かつては繁栄を極めた「プロ野球」には膨大な数の人が関わるようになっている。それゆえ、イグアナは現実に適応した進化をとげるよりは、夢をみるようになった。そして変化する現実に適応するより、夢を維持するためにほとんどの労力を費やすようになった。



長い間、東京ドームで行われる巨人戦の観客は常に55000人だった。


人々がプロ野球からそっぽをむき出しても、スポーツユースの中心はプロ野球だった。



夢が現実から乖離するほど、その夢は変えがたくなり、かつ夢の維持に多くの力が必要とされる。
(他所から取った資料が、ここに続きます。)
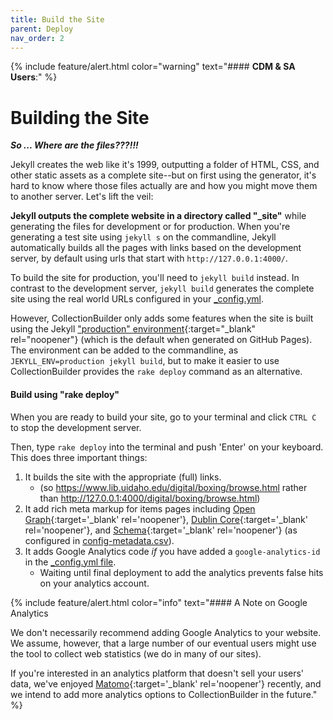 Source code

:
 ```yaml
---
title: Build the Site
parent: Deploy
nav_order: 2
---
```


{% include feature/alert.html color="warning" text="#### **CDM & SA Users**:" %}

# Building the Site 

***So ... Where are the files???!!!***

Jekyll creates the web like it's 1999, outputting a folder of HTML, CSS, and other static assets as a complete site--but on first using the generator, it's hard to know  where those files actually are and how you might move them to another server. 
Let's lift the veil: 

**Jekyll outputs the complete website in a directory called "_site"** while generating the files for development or for production. 
When you're generating a test site using `jekyll s` on the commandline, Jekyll automatically builds all the pages with links based on the development server, by default using urls that start with `http://127.0.0.1:4000/`. 

To build the site for production, you'll need to `jekyll build` instead. 
In contrast to the development server, `jekyll build` generates the complete site using the real world URLs configured in your [_config.yml](config.html#url).

However, CollectionBuilder only adds some features when the site is built using the Jekyll ["production" environment](https://jekyllrb.com/docs/configuration/environments/){:target="_blank" rel="noopener"} (which is the default when generated on GitHub Pages). 
The environment can be added to the commandline, as `JEKYLL_ENV=production jekyll build`, but to make it easier to use CollectionBuilder provides the `rake deploy` command as an alternative.

#### Build using "rake deploy"

When you are ready to build your site, go to your terminal and click `CTRL C` to stop the development server. 

Then, type `rake deploy` into the terminal and push 'Enter' on your keyboard. 
This does three important things: 

1. It builds the site with the appropriate (full) links. 
    - (so https://www.lib.uidaho.edu/digital/boxing/browse.html rather than http://127.0.0.1:4000/digital/boxing/browse.html)
2. It add rich meta markup for items pages including [Open Graph](https://opengraphprotocol.org/){:target='_blank' rel='noopener'}, [Dublin Core](https://www.dublincore.org/specifications/dublin-core/dcmi-terms/){:target='_blank' rel='noopener'}, and [Schema](https://schema.org/){:target='_blank' rel='noopener'} (as configured in [config-metadata.csv](customize.html#config-metadata)).
3. It adds Google Analytics code *if* you have added a `google-analytics-id` in the [_config.yml file](config.html#additional). 
    - Waiting until final deployment to add the analytics prevents false hits on your analytics account.

{% include feature/alert.html color="info" text="#### A Note on Google Analytics

We don't necessarily recommend adding Google Analytics to your website. We assume, however, that a large number of our eventual users might use the tool to collect web statistics (we do in many of our sites). 

If you're interested in an analytics platform that doesn't sell your users' data, we've enjoyed [Matomo](https://matomo.org/){:target='_blank' rel='noopener'} recently, and we intend to add more analytics options to CollectionBuilder in the future."  %}
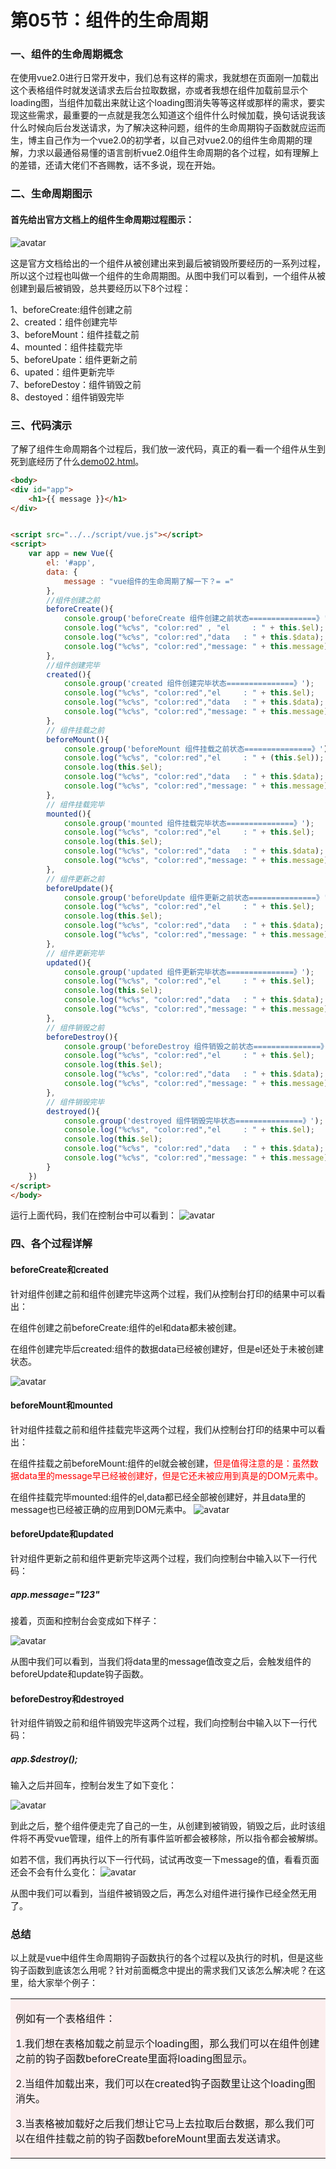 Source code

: # 第05节：组件的生命周期

### 一、组件的生命周期概念

在使用vue2.0进行日常开发中，我们总有这样的需求，我就想在页面刚一加载出这个表格组件时就发送请求去后台拉取数据，亦或者我想在组件加载前显示个loading图，当组件加载出来就让这个loading图消失等等这样或那样的需求，要实现这些需求，最重要的一点就是我怎么知道这个组件什么时候加载，换句话说我该什么时候向后台发送请求，为了解决这种问题，组件的生命周期钩子函数就应运而生，博主自己作为一个vue2.0的初学者，以自己对vue2.0的组件生命周期的理解，力求以最通俗易懂的语言剖析vue2.0组件生命周期的各个过程，如有理解上的差错，还请大佬们不吝赐教，话不多说，现在开始。

### 二、生命周期图示

#### 首先给出官方文档上的组件生命周期过程图示：

![avatar](../images/0505_lifecycle.png) 

这是官方文档给出的一个组件从被创建出来到最后被销毁所要经历的一系列过程，所以这个过程也叫做一个组件的生命周期图。从图中我们可以看到，一个组件从被创建到最后被销毁，总共要经历以下8个过程：

1、beforeCreate:组件创建之前  
2、created：组件创建完毕  
3、beforeMount：组件挂载之前  
4、mounted：组件挂载完毕  
5、beforeUpate：组件更新之前  
6、upated：组件更新完毕  
7、beforeDestoy：组件销毁之前  
8、destoyed：组件销毁完毕  

### 三、代码演示

了解了组件生命周期各个过程后，我们放一波代码，真正的看一看一个组件从生到死到底经历了什么[demo02.html](https://github.com/xiaozhoulee/xiaozhou-examples/blob/master/05-Vue%E5%85%A5%E9%97%A8/%E7%AC%AC05%E7%AB%A0%EF%BC%9A%E8%B4%AD%E7%89%A9%E8%BD%A6%E7%BB%84%E4%BB%B6%E5%8C%96/demo02.html)。

``` html
<body>
<div id="app">
    <h1>{{ message }}</h1>
</div>


<script src="../../script/vue.js"></script>
<script>
    var app = new Vue({
        el: '#app',
        data: {
            message : "vue组件的生命周期了解一下？= ="
        },
        //组件创建之前
        beforeCreate(){
            console.group('beforeCreate 组件创建之前状态===============》');
            console.log("%c%s", "color:red" , "el     : " + this.$el);
            console.log("%c%s", "color:red","data   : " + this.$data);
            console.log("%c%s", "color:red","message: " + this.message)
        },
        //组件创建完毕
        created(){
            console.group('created 组件创建完毕状态===============》');
            console.log("%c%s", "color:red","el     : " + this.$el);
            console.log("%c%s", "color:red","data   : " + this.$data);
            console.log("%c%s", "color:red","message: " + this.message);
        },
        // 组件挂载之前
        beforeMount(){
            console.group('beforeMount 组件挂载之前状态===============》');
            console.log("%c%s", "color:red","el     : " + (this.$el));
            console.log(this.$el);
            console.log("%c%s", "color:red","data   : " + this.$data);
            console.log("%c%s", "color:red","message: " + this.message);
        },
        // 组件挂载完毕
        mounted(){
            console.group('mounted 组件挂载完毕状态===============》');
            console.log("%c%s", "color:red","el     : " + this.$el);
            console.log(this.$el);
            console.log("%c%s", "color:red","data   : " + this.$data);
            console.log("%c%s", "color:red","message: " + this.message);
        },
        // 组件更新之前
        beforeUpdate(){
            console.group('beforeUpdate 组件更新之前状态===============》');
            console.log("%c%s", "color:red","el     : " + this.$el);
            console.log(this.$el);
            console.log("%c%s", "color:red","data   : " + this.$data);
            console.log("%c%s", "color:red","message: " + this.message);
        },
        // 组件更新完毕
        updated(){
            console.group('updated 组件更新完毕状态===============》');
            console.log("%c%s", "color:red","el     : " + this.$el);
            console.log(this.$el);
            console.log("%c%s", "color:red","data   : " + this.$data);
            console.log("%c%s", "color:red","message: " + this.message);
        },
        // 组件销毁之前
        beforeDestroy(){
            console.group('beforeDestroy 组件销毁之前状态===============》');
            console.log("%c%s", "color:red","el     : " + this.$el);
            console.log(this.$el);
            console.log("%c%s", "color:red","data   : " + this.$data);
            console.log("%c%s", "color:red","message: " + this.message);
        },
        // 组件销毁完毕
        destroyed(){
            console.group('destroyed 组件销毁完毕状态===============》');
            console.log("%c%s", "color:red","el     : " + this.$el);
            console.log(this.$el);
            console.log("%c%s", "color:red","data   : " + this.$data);
            console.log("%c%s", "color:red","message: " + this.message)
        }
    })
</script>
</body>
```
运行上面代码，我们在控制台中可以看到：
![avatar](../images/0505_Backstage.png) 

### 四、各个过程详解

#### beforeCreate和created

针对组件创建之前和组件创建完毕这两个过程，我们从控制台打印的结果中可以看出：

在组件创建之前beforeCreate:组件的el和data都未被创建。

在组件创建完毕后created:组件的数据data已经被创建好，但是el还处于未被创建状态。

![avatar](../images/0505_Establish.png)

#### beforeMount和mounted

针对组件挂载之前和组件挂载完毕这两个过程，我们从控制台打印的结果中可以看出：

在组件挂载之前beforeMount:组件的el就会被创建，<label style="color:red">但是值得注意的是：虽然数据data里的message早已经被创建好，但是它还未被应用到真是的DOM元素中。</label>

在组件挂载完毕mounted:组件的el,data都已经全部被创建好，并且data里的message也已经被正确的应用到DOM元素中。
![avatar](../images/0505_mount.png)

#### beforeUpdate和updated

针对组件更新之前和组件更新完毕这两个过程，我们向控制台中输入以下一行代码：

##### app.message="123"

接着，页面和控制台会变成如下样子：

![avatar](../images/0505_Toupdate.png)

从图中我们可以看到，当我们将data里的message值改变之后，会触发组件的beforeUpdate和update钩子函数。

####  beforeDestroy和destroyed

针对组件销毁之前和组件销毁完毕这两个过程，我们向控制台中输入以下一行代码：

##### app.$destroy();

输入之后并回车，控制台发生了如下变化：

![avatar](../images/0505_Destruction.png)

到此之后，整个组件便走完了自己的一生，从创建到被销毁，销毁之后，此时该组件将不再受vue管理，组件上的所有事件监听都会被移除，所以指令都会被解绑。

如若不信，我们再执行以下一行代码，试试再改变一下message的值，看看页面还会不会有什么变化：
![avatar](../images/0505_Damagetest.png)

从图中我们可以看到，当组件被销毁之后，再怎么对组件进行操作已经全然无用了。

### 总结
以上就是vue中组件生命周期钩子函数执行的各个过程以及执行的时机，但是这些钩子函数到底该怎么用呢？针对前面概念中提出的需求我们又该怎么解决呢？在这里，给大家举个例子：

<table><tr><td bgcolor=#fceeee>

例如有一个表格组件：

1.我们想在表格加载之前显示个loading图，那么我们可以在组件创建之前的钩子函数beforeCreate里面将loading图显示。

2.当组件加载出来，我们可以在created钩子函数里让这个loading图消失。

3.当表格被加载好之后我们想让它马上去拉取后台数据，那么我们可以在组件挂载之前的钩子函数beforeMount里面去发送请求。
</td></tr></table> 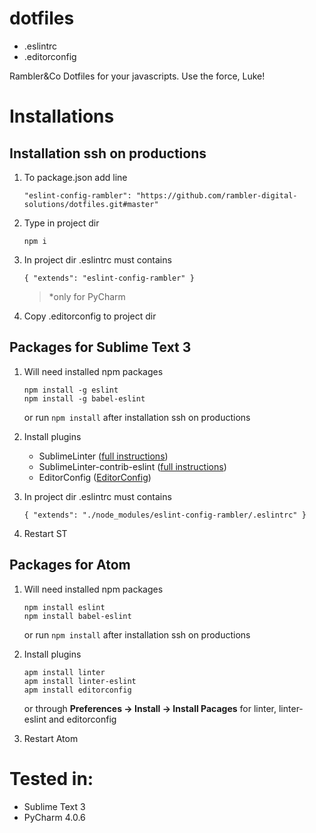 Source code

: # dotfiles

- .eslintrc
- .editorconfig

Rambler&amp;Co Dotfiles for your javascripts. Use the force, Luke!

# Installations

## Installation ssh on productions

1. To package.json add line

    ```
    "eslint-config-rambler": "https://github.com/rambler-digital-solutions/dotfiles.git#master"
    ```

2. Type in project dir

    ```
    npm i
    ```

3. In project dir .eslintrc must contains

    ```
    { "extends": "eslint-config-rambler" }
    ```

    >*only for PyCharm

4. Copy .editorconfig to project dir

## Packages for Sublime Text 3

1. Will need installed npm packages

    ```
    npm install -g eslint
    npm install -g babel-eslint
    ```

    or run `npm install` after installation ssh on productions

2. Install plugins

    * SublimeLinter ([full instructions](http://sublimelinter.readthedocs.org/en/latest/installation.html))
    * SublimeLinter-contrib-eslint ([full instructions](https://github.com/roadhump/SublimeLinter-eslint#plugin-installation))
    * EditorConfig ([EditorConfig](https://github.com/sindresorhus/editorconfig-sublime#install))

3. In project dir .eslintrc must contains

      ```
      { "extends": "./node_modules/eslint-config-rambler/.eslintrc" }
      ```

4. Restart ST

## Packages for Atom

1. Will need installed npm packages

    ```
    npm install eslint
    npm install babel-eslint
    ```

    or run `npm install` after installation ssh on productions

2. Install plugins

    ```
    apm install linter
    apm install linter-eslint
    apm install editorconfig
    ```

    or through **Preferences → Install → Install Pacages** for linter, linter-eslint and editorconfig

3. Restart Atom

# Tested in:

- Sublime Text 3
- PyCharm 4.0.6
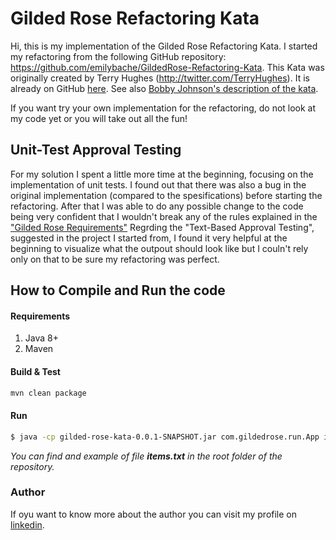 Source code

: # Gilded Rose Refactoring Kata
Hi, this is my implementation of the Gilded Rose Refactoring Kata.
I started my refactoring from the following GitHub repository: https://github.com/emilybache/GildedRose-Refactoring-Kata.
This Kata was originally created by Terry Hughes (http://twitter.com/TerryHughes). 
It is already on GitHub [here](https://github.com/NotMyself/GildedRose). See also [Bobby Johnson's description of the kata](http://iamnotmyself.com/2011/02/13/refactor-this-the-gilded-rose-kata/).

If you want try your own implementation for the refactoring, do not look at my code yet or you will take out all the fun!

## Unit-Test Approval Testing
For my solution I spent a little more time at the beginning, focusing on the implementation of unit tests.
I found out that there was also a bug in the original implementation (compared to the spesifications) before starting the refactoring. After that I was able to do any possible change to the code being very confident that I wouldn't break any of the rules explained in the ["Gilded Rose Requirements"](https://github.com/emilybache/GildedRose-Refactoring-Kata/tree/master/GildedRoseRequirements.txt)
Regrding the "Text-Based Approval Testing", suggested in the project I started from, I found it very helpful at the beginning to visualize what the outpout should look like but I couln't rely only on that to be sure my refactoring was perfect.

## How to Compile and Run the code
#### Requirements 
1. Java 8+
2. Maven
#### Build & Test
```bash
mvn clean package
```
#### Run
```bash
$ java -cp gilded-rose-kata-0.0.1-SNAPSHOT.jar com.gildedrose.run.App items.txt
```
*You can find and example of file **items.txt** in the root folder of the repository.*
### Author
If oyu want to know more about the author you can visit my profile on [linkedin](https://www.linkedin.com/in/dariosavarese/). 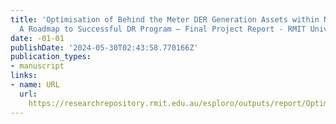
 ```yaml
---
title: 'Optimisation of Behind the Meter DER Generation Assets within Network Constraints:
  A Roadmap to Successful DR Program – Final Project Report - RMIT University'
date: -01-01
publishDate: '2024-05-30T02:43:58.770166Z'
publication_types:
- manuscript
links:
- name: URL
  url: 
    https://researchrepository.rmit.edu.au/esploro/outputs/report/Optimisation-of-Behind-the-Meter-DER/9922312413301341
---
```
変化を食い止めたり和らげたりしようとして幻想を作り出すと、変化はますます起こりやすく、また受け入れにくくなるものだ


G.M.ワインバーグ著 「コンサルタントの秘密」より




「現実」が明白になった後も「イグアナの夢」を現実と思わせるために様々な努力がなされるのだろうか。


それとも



一気に崩壊が起こるのだろうか。



あるいは


何事もなかったのように、イグアナの存在すらなかったことにされるのだろうか。


TV、マスメディアについても言える事だが、こうした「イグアナの夢」が崩壊する様はなぜか私の興味を刺激して止まない。